From Cambodia: Improving Local Business Environments
September 19, 2007
“Keep making your voice heard, keep informing us of your concerns, we need to hear from you,” Senator Ung Huot, Vice Chairman of the Senate Commission on Economy, urged representatives of provincial small business associations in a meeting at the Senate on September 7th in Phnom Penh. “Improving your business environment will take time,” he warned, “but raising your voice is the only way to get things moving.”
The message was well received by representatives of provincial small and medium business associations who made the long trip to the capital city of Phnom Penh to, for the first time, directly engage with national policy-makers on private sector development in Cambodia. Their goal was to bring attention to the priorities of the private sector in provincial Cambodia and, ultimately, improve the efficiency and capacity of commerce throughout the country.
The September 7th discussion was based on the results of a 2006 survey of five hundred business people in provincial Cambodia. This survey, conducted by The Asia Foundation in partnership with the International Finance Corporation’s Mekong Private Sector Development Facility (IFC-MPDF), provides a complete look at 10 provinces’ local economic practices. The survey reviews entry costs, transparency and access to information, time costs of regulatory compliance, informal charges, dispute resolution, and other issues that can affect local businesses.

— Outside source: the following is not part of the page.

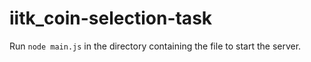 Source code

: # iitk_coin-selection-task
Run ```node main.js``` in the directory containing the file to start the server.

The survey’s results inspired Cambodia’s first Provincial Business Environment Scorecard (PBES) in which the provinces are assessed and ranked according to the performance, capacity, and willingness of their governments to develop business-friendly policy environments. This analysis of local business environments is a clear and valuable tool for national policy-makers, public services, local authorities, the private sector and others to identify priority areas for reform.

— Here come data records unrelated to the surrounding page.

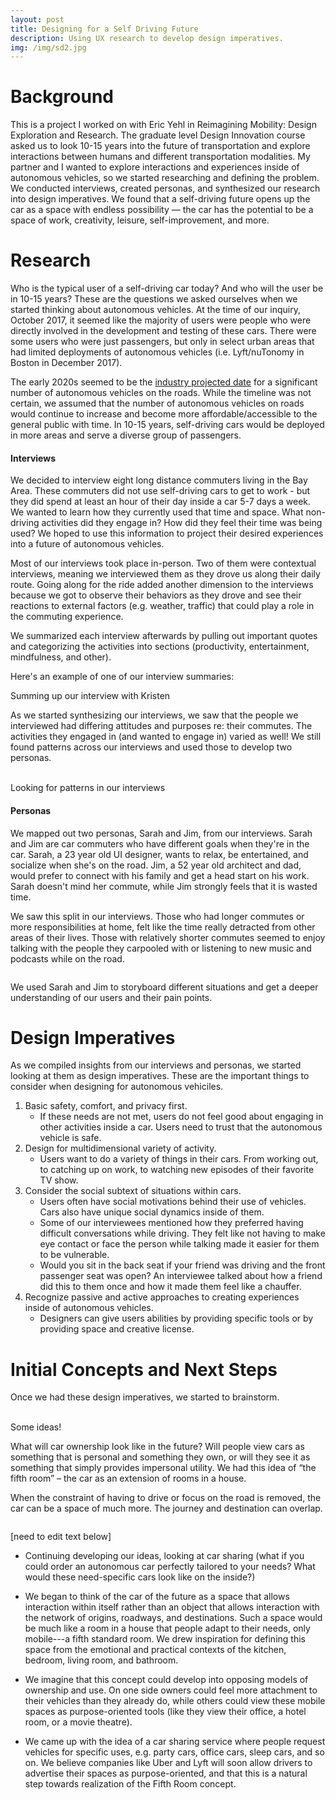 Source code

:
 ```yaml
---
layout: post
title: Designing for a Self Driving Future
description: Using UX research to develop design imperatives.
img: /img/sd2.jpg
---
```


# Background
This is a project I worked on with Eric Yehl in Reimagining Mobility: Design Exploration and Research. The graduate level Design Innovation course asked us to look 10-15 years into the future of transportation and explore interactions between humans and different transportation modalities. My partner and I wanted to explore interactions and experiences inside of autonomous vehicles, so we started researching and defining the problem. We conducted interviews, created personas, and synthesized our research into design imperatives. We found that a self-driving future opens up the car as a space with endless possibility &mdash; the car has the potential to be a space of work, creativity, leisure, self-improvement, and more.

# Research

Who is the typical user of a self-driving car today? And who will the user be in 10-15 years? These are the questions we asked ourselves when we started thinking about autonomous vehicles. At the time of our inquiry, October 2017, it seemed like the majority of users were people who were directly involved in the development and testing of these cars. There were some users who were just passengers, but only in select urban areas that had limited deployments of autonomous vehicles (i.e. Lyft/nuTonomy in Boston in December 2017).

The early 2020s seemed to be the <a href="https://emerj.com/ai-adoption-timelines/self-driving-car-timeline-themselves-top-11-automakers/" target="blank">industry projected date</a> for a significant number of autonomous vehicles on the roads. While the timeline was not certain, we assumed that the number of autonomous vehicles on roads would continue to increase and become more affordable/accessible to the general public with time. In 10-15 years, self-driving cars would be deployed in more areas and serve a diverse group of passengers. 

#### Interviews

We decided to interview eight long distance commuters living in the Bay Area. These commuters did not use self-driving cars to get to work - but they did spend at least an hour of their day inside a car 5-7 days a week. We wanted to learn how they currently used that time and space. What non-driving activities did they engage in? How did they feel their time was being used? We hoped to use this information to project their desired experiences into a future of autonomous vehicles.

Most of our interviews took place in-person. Two of them were contextual interviews, meaning we interviewed them as they drove us along their daily route. Going along for the ride added another dimension to the interviews because we got to observe their behaviors as they drove and see their reactions to external factors (e.g. weather, traffic) that could play a role in the commuting experience. 

We summarized each interview afterwards by pulling out important quotes and categorizing the activities into sections (productivity, entertainment, mindfulness, and other). 

Here's an example of one of our interview summaries:
<img class="center" src="{{ site.baseurl }}/img/sd1.png" alt=""/>
<div class="col three caption">
	Summing up our interview with Kristen
</div>

As we started synthesizing our interviews, we saw that the people we interviewed had differing attitudes and purposes re: their commutes. The activities they engaged in (and wanted to engage in) varied as well! We still found patterns across our interviews and used those to develop two personas.

<div class="img_row">
	<img class="col four" src="{{ site.baseurl }}/img/sd2.jpg" alt=""/>
	<img class="col four" src="{{ site.baseurl }}/img/sd3.jpg" alt=""/>
</div>

<div class="col three caption">
	Looking for patterns in our interviews
</div>

#### Personas

We mapped out two personas, Sarah and Jim, from our interviews. Sarah and Jim are car commuters who have different goals when they're in the car. Sarah, a 23 year old UI designer, wants to relax, be entertained, and socialize when she's on the road. Jim, a 52 year old architect and dad, would prefer to connect with his family and get a head start on his work. Sarah doesn't mind her commute, while Jim strongly feels that it is wasted time. 

We saw this split in our interviews. Those who had longer commutes or more responsibilities at home, felt like the time really detracted from other areas of their lives. Those with relatively shorter commutes seemed to enjoy talking with the people they carpooled with or listening to new music and podcasts while on the road. 


<div class="img_row">
	<img class="col three" src="{{ site.baseurl }}/img/sd4.png" alt=""/>
</div>
 
We used Sarah and Jim to storyboard different situations and get a deeper understanding of our users and their pain points.

# Design Imperatives

As we compiled insights from our interviews and personas, we started looking at them as design imperatives. These are the important things to consider when designing for autonomous vehiciles. 

1.	Basic safety, comfort, and privacy first.
	* If these needs are not met, users do not feel good about engaging in other activities inside a car. Users need to trust that the autonomous vehicle is safe.
2.	Design for multidimensional variety of activity. 
	* Users want to do a variety of things in their cars. From working out, to catching up on work, to watching new episodes of their favorite TV show. 
3.	Consider the social subtext of situations within cars.
	* Users often have social motivations behind their use of vehicles. Cars also have unique social dynamics inside of them.  
	* Some of our interviewees mentioned how they preferred having difficult conversations while driving. They felt like not having to make eye contact or face the person while talking made it easier for them to be vulnerable.
	* Would you sit in the back seat if your friend was driving and the front passenger seat was open? An interviewee talked about how a friend did this to them once and how it made them feel like a chauffer.  
4.	Recognize passive and active approaches to creating experiences inside of autonomous vehicles. 
	* Designers can give users abilities by providing specific tools or by providing space and creative license.


# Initial Concepts and Next Steps

Once we had these design imperatives, we started to brainstorm. 

<div class="img_row">
	<img class="col ten" src="{{ site.baseurl }}/img/sd5.jpg" alt=""/>
	<img class="col nine" src="{{ site.baseurl }}/img/sd6.png" alt=""/>
</div>

<div class="col three caption">
	Some ideas!
</div>

What will car ownership look like in the future? Will people view cars as something that is personal and something they own, or will they see it as something that simply provides impersonal utility. We had this idea of “the fifth room” – the car as an extension of rooms in a house.  

When the constraint of having to drive or focus on the road is removed, the car can be a space of much more. The journey and destination can overlap. 

<div class="img_row">
	<img class="col three" src="{{ site.baseurl }}/img/sd7.png" alt=""/>
</div>


[need to edit text below]

* Continuing developing our ideas, looking at car sharing (what if you could order an autonomous car perfectly tailored to your needs? What would these need-specific cars look like on the inside?) 

* We began to think of the car of the future as a space that allows interaction within itself rather than an object that allows interaction with the network of origins, roadways, and destinations. Such a space would be much like a room in a house that people adapt to their needs, only mobile---a fifth standard room. We drew inspiration for defining this space from the emotional and practical contexts of the kitchen, bedroom, living room, and bathroom.

* We imagine that this concept could develop into opposing models of ownership and use. On one side owners could feel more attachment to their vehicles than they already do,  while others could view these mobile spaces as purpose-oriented tools (like they view their office, a hotel room, or a movie theatre). 

* We came up with the idea of a car sharing service where people request vehicles for specific uses, e.g. party cars, office cars, sleep cars, and so on. We believe companies like Uber and Lyft will soon allow drivers to advertise their spaces as purpose-oriented, and that this is a natural step towards realization of the Fifth Room concept.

The meeting’s participants agreed that improved dialogue and cooperation among the different stakeholders, at all levels, is essential if Cambodia is to experience significant improvement in its local business environments. To address local business issues, national public authorities have to work in synch with local governments, local civil servants and the private sector. In some provinces, the business community has already taken action. Local businesses have created associations, identified priority policy issues, and are actively working with local governments to help improve business efficacy. In public-private dialogues in the provinces, local business owners now speak with local authorities on issues such as taxes and informal fees, implementation of national and local regulations, and information boards on licensing procedures..
The support Senator Ung Huot expressed for small business entrepreneurs echoed the sentiments of over one hundred members of Cambodia’s Senate, Parliament and Representatives of the Ministries who attended this meeting. This vigorous participation demonstrates a growing commitment among policy-makers to engage with small businesses, which constitute the majority of Cambodia’s economy. In a context of dynamic but highly unbalanced economic growth, this increased cooperation between the public and private sectors is vital to ensuring an overall positive, sustainable impact on Cambodia’s development.
Veronique Salze-Lozac’h is the Regional Director for Economic Programs at The Asia Foundation’s office in Phnom Penh.